Но Виктория Павловна пылко перебила:
— Нет, не все равно. Я, и без того, кругом виновата пред нею. Мне нечего дать ей, кроме себя самой, какая вот я есть. Ну, и если еще это сокровище достанется ей, облитое помоями, то…
Голос ее задрожал, глаза покраснели, и она едва договорила:
— Если я трушу, как ты говоришь, то не за себя и не пред буржуа этими высоконравственными… А боюсь я за Феню и перед Феней — ты права — действительно, большую виновность и страх чувствую…

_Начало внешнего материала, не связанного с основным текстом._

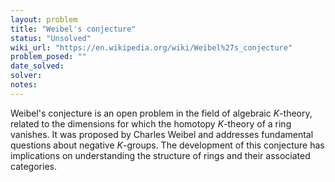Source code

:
 ```yaml
---
layout: problem
title: "Weibel's conjecture"
status: "Unsolved"
wiki_url: "https://en.wikipedia.org/wiki/Weibel%27s_conjecture"
problem_posed: ""
date_solved:
solver:
notes:
---
```

Weibel's conjecture is an open problem in the field of algebraic $K$-theory, related to the dimensions for which the homotopy $K$-theory of a ring vanishes. It was proposed by Charles Weibel and addresses fundamental questions about negative $K$-groups. The development of this conjecture has implications on understanding the structure of rings and their associated categories.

— Это все равно упрямо — повторила госпожа Лабеус. — Если ты испугалась пред дочерью, то — понятно, — должна бояться и гласности. Забоявшись гласности, должна избегать суда. Избегая суда, должна примиряться со взглядом на тебя нахала следователя… Словом, ниточка за ниточкою, а приводит этот клубок разматывающийся к неизбежному результату: признать над собою волю мещанства, со всеми его законами и обычаями… со всею тою мужевластною моралью, против которой ты всегда воевала и меня научила воевать…
— Это слова, Женя, — нетерпеливо прервала Виктория Павловна, — и я их не заслужила…

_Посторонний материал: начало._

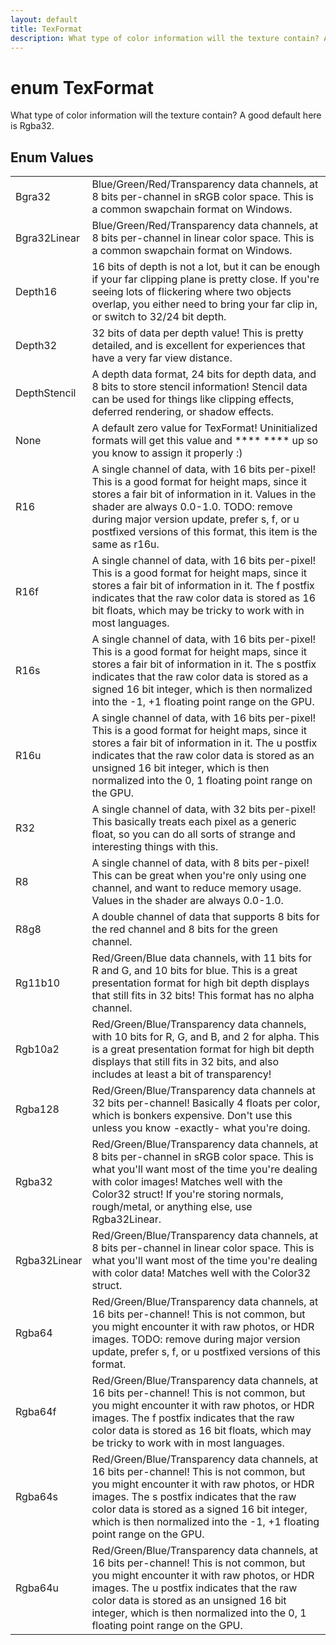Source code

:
 ```yaml
---
layout: default
title: TexFormat
description: What type of color information will the texture contain? A good default here is Rgba32.
---
```

# enum TexFormat

What type of color information will the texture contain? A
good default here is Rgba32.

## Enum Values

|  |  |
|--|--|
|Bgra32|Blue/Green/Red/Transparency data channels, at 8 bits per-channel in sRGB color space. This is a common swapchain format on Windows.|
|Bgra32Linear|Blue/Green/Red/Transparency data channels, at 8 bits per-channel in linear color space. This is a common swapchain format on Windows.|
|Depth16|16 bits of depth is not a lot, but it can be enough if your far clipping plane is pretty close. If you're seeing lots of flickering where two objects overlap, you either need to bring your far clip in, or switch to 32/24 bit depth.|
|Depth32|32 bits of data per depth value! This is pretty detailed, and is excellent for experiences that have a very far view distance.|
|DepthStencil|A depth data format, 24 bits for depth data, and 8 bits to store stencil information! Stencil data can be used for things like clipping effects, deferred rendering, or shadow effects.|
|None|A default zero value for TexFormat! Uninitialized formats will get this value and **** **** up so you know to assign it properly :)|
|R16|A single channel of data, with 16 bits per-pixel! This is a good format for height maps, since it stores a fair bit of information in it. Values in the shader are always 0.0-1.0. TODO: remove during major version update, prefer s, f, or u postfixed versions of this format, this item is the same as r16u.|
|R16f|A single channel of data, with 16 bits per-pixel! This is a good format for height maps, since it stores a fair bit of information in it. The f postfix indicates that the raw color data is stored as 16 bit floats, which may be tricky to work with in most languages.|
|R16s|A single channel of data, with 16 bits per-pixel! This is a good format for height maps, since it stores a fair bit of information in it. The s postfix indicates that the raw color data is stored as a signed 16 bit integer, which is then normalized into the -1, +1 floating point range on the GPU.|
|R16u|A single channel of data, with 16 bits per-pixel! This is a good format for height maps, since it stores a fair bit of information in it. The u postfix indicates that the raw color data is stored as an unsigned 16 bit integer, which is then normalized into the 0, 1 floating point range on the GPU.|
|R32|A single channel of data, with 32 bits per-pixel! This basically treats each pixel as a generic float, so you can do all sorts of strange and interesting things with this.|
|R8|A single channel of data, with 8 bits per-pixel! This can be great when you're only using one channel, and want to reduce memory usage. Values in the shader are always 0.0-1.0.|
|R8g8|A double channel of data that supports 8 bits for the red channel and 8 bits for the green channel.|
|Rg11b10|Red/Green/Blue data channels, with 11 bits for R and G, and 10 bits for blue. This is a great presentation format for high bit depth displays that still fits in 32 bits! This format has no alpha channel.|
|Rgb10a2|Red/Green/Blue/Transparency data channels, with 10 bits for R, G, and B, and 2 for alpha. This is a great presentation format for high bit depth displays that still fits in 32 bits, and also includes at least a bit of transparency!|
|Rgba128|Red/Green/Blue/Transparency data channels at 32 bits per-channel! Basically 4 floats per color, which is bonkers expensive. Don't use this unless you know -exactly- what you're doing.|
|Rgba32|Red/Green/Blue/Transparency data channels, at 8 bits per-channel in sRGB color space. This is what you'll want most of the time you're dealing with color images! Matches well with the Color32 struct! If you're storing normals, rough/metal, or anything else, use Rgba32Linear.|
|Rgba32Linear|Red/Green/Blue/Transparency data channels, at 8 bits per-channel in linear color space. This is what you'll want most of the time you're dealing with color data! Matches well with the Color32 struct.|
|Rgba64|Red/Green/Blue/Transparency data channels, at 16 bits per-channel! This is not common, but you might encounter it with raw photos, or HDR images. TODO: remove during major version update, prefer s, f, or u postfixed versions of this format.|
|Rgba64f|Red/Green/Blue/Transparency data channels, at 16 bits per-channel! This is not common, but you might encounter it with raw photos, or HDR images. The f postfix indicates that the raw color data is stored as 16 bit floats, which may be tricky to work with in most languages.|
|Rgba64s|Red/Green/Blue/Transparency data channels, at 16 bits per-channel! This is not common, but you might encounter it with raw photos, or HDR images. The s postfix indicates that the raw color data is stored as a signed 16 bit integer, which is then normalized into the -1, +1 floating point range on the GPU.|
|Rgba64u|Red/Green/Blue/Transparency data channels, at 16 bits per-channel! This is not common, but you might encounter it with raw photos, or HDR images. The u postfix indicates that the raw color data is stored as an unsigned 16 bit integer, which is then normalized into the 0, 1 floating point range on the GPU.|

Евгения Александровна покачала курчавою головою.
— Я тебе верила, — серьезно сказала она. — Всю жизнь… Ай, как я тебе верила!
— Слушай, — возразила Виктория Павловна, — я не понимаю, почему ты это принимаешь так странно… почти трагически… Неужели ты находишь неестественным и странным мое желание — остаться в глазах моей дочери, когда она достигнет сознательного возраста, достойною уважения, без грязи на имени…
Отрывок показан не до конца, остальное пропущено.